Following a loss of $167 million in the first quarter of 2014, Avon is, unsurprisingly, doing some restructuring.
The door-to-door seller of beauty products announced Monday that it plans to lay off another 600 of its employees as part of its overall turnaround efforts. (It laid off 650 in December.) The newly eliminated positions will primarily be in the corporate organization and North America business unit, the company said. The cutbacks are expected to save Avon $50 million to $55 million before taxes, per year. The company hopes to save $400 million by 2016.
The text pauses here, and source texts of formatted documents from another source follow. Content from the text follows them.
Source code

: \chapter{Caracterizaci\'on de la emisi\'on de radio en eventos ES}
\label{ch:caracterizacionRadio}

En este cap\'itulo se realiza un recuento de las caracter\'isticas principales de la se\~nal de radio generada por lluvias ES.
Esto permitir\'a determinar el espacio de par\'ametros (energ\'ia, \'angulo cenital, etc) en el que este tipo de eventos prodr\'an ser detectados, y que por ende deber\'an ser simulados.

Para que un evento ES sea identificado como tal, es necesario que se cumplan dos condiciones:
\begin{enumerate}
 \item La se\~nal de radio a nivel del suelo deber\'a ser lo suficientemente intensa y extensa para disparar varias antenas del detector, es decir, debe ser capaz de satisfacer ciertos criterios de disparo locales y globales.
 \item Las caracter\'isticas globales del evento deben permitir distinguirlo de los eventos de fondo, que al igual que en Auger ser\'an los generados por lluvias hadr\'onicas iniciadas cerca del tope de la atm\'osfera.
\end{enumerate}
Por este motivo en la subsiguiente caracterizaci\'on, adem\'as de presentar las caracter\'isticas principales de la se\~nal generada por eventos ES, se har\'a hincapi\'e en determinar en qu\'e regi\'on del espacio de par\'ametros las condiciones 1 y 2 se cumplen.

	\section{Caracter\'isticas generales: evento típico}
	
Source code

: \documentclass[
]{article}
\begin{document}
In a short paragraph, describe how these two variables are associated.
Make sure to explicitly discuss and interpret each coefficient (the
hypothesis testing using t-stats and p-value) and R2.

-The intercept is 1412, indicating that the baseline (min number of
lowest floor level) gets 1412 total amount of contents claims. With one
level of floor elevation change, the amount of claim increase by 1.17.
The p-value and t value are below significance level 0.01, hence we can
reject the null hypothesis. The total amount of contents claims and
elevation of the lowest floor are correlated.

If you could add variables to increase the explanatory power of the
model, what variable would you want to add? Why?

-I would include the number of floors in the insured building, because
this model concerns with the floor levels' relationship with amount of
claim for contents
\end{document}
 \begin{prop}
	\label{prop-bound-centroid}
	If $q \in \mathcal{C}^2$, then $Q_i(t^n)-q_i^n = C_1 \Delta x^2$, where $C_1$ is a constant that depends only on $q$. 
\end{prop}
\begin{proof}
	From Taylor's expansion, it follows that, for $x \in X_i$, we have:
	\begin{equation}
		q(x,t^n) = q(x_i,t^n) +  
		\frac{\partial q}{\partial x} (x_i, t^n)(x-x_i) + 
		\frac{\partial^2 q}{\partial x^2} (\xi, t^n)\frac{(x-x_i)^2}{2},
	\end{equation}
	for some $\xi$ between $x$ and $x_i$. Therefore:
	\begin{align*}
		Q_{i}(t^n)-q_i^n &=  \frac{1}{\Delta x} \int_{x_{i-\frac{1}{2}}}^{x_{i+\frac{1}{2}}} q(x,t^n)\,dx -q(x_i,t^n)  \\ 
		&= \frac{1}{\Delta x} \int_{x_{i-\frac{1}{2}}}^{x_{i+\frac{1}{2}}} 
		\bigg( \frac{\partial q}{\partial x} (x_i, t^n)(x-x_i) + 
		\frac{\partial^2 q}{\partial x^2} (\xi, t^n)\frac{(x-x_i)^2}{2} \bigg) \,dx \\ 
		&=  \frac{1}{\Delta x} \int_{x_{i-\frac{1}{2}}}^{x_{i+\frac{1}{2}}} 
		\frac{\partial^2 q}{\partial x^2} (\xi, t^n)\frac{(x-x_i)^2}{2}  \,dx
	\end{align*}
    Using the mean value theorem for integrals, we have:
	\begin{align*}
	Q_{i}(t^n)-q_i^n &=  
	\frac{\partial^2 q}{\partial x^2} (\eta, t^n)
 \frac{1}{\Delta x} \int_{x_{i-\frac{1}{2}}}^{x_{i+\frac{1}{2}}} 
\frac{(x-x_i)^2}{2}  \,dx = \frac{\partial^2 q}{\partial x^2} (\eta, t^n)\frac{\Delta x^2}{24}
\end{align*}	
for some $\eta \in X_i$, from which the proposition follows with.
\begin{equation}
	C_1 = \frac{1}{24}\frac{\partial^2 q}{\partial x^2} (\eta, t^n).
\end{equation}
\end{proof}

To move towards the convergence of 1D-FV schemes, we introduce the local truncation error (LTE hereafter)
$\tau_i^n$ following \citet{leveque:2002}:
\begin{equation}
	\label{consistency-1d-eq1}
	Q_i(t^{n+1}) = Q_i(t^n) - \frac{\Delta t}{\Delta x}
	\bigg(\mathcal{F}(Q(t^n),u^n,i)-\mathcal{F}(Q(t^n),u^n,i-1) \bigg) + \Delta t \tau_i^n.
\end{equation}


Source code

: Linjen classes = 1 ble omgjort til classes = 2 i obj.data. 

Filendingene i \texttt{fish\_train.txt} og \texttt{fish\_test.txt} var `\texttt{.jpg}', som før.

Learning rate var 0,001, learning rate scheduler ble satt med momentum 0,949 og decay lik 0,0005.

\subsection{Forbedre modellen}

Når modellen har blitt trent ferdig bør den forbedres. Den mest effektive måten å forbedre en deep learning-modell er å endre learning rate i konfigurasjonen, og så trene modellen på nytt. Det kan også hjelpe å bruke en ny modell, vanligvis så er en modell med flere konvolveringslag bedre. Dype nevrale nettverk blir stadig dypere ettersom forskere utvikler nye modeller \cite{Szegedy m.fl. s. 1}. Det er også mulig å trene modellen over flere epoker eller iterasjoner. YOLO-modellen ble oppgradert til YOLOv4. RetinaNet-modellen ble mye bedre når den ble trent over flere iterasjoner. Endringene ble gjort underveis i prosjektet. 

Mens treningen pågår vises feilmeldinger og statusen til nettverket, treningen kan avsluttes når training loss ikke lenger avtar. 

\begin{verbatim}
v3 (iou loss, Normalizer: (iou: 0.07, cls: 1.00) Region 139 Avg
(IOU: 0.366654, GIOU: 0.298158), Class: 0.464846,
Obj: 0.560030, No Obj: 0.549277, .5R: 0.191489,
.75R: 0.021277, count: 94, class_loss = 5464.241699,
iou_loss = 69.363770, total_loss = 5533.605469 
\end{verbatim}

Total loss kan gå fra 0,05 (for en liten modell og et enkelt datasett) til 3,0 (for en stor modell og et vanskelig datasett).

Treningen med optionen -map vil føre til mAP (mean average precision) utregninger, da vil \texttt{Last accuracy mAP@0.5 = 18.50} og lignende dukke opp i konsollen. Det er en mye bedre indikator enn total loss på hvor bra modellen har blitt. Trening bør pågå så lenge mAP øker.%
While Avon has been facing declining sales for a while now, it's far from dead. Six hundred people make up less than two percent of Avon's 36,700 employees (not including sales reps), and the company that prides itself on helping women become financially self-sufficient still boasts more than 6 million representatives (or "Avon ladies") around the world. That said, international expansion has been part of the problem. Certain markets have been underperforming, while Avon recently had to pay $135 million in response to allegations that it had paid bribes in China and other countries to gain a foothold.
Avon is one of the oldest stalwarts of the beauty industry, and given the rapid growth of Sephora and newer beauty startups, it's quite impressive that Avon is still alive and kicking -- not to mention a testament to the strength of the brand. But given such competition, it will be interesting to see how (and if) this turnaround pans out.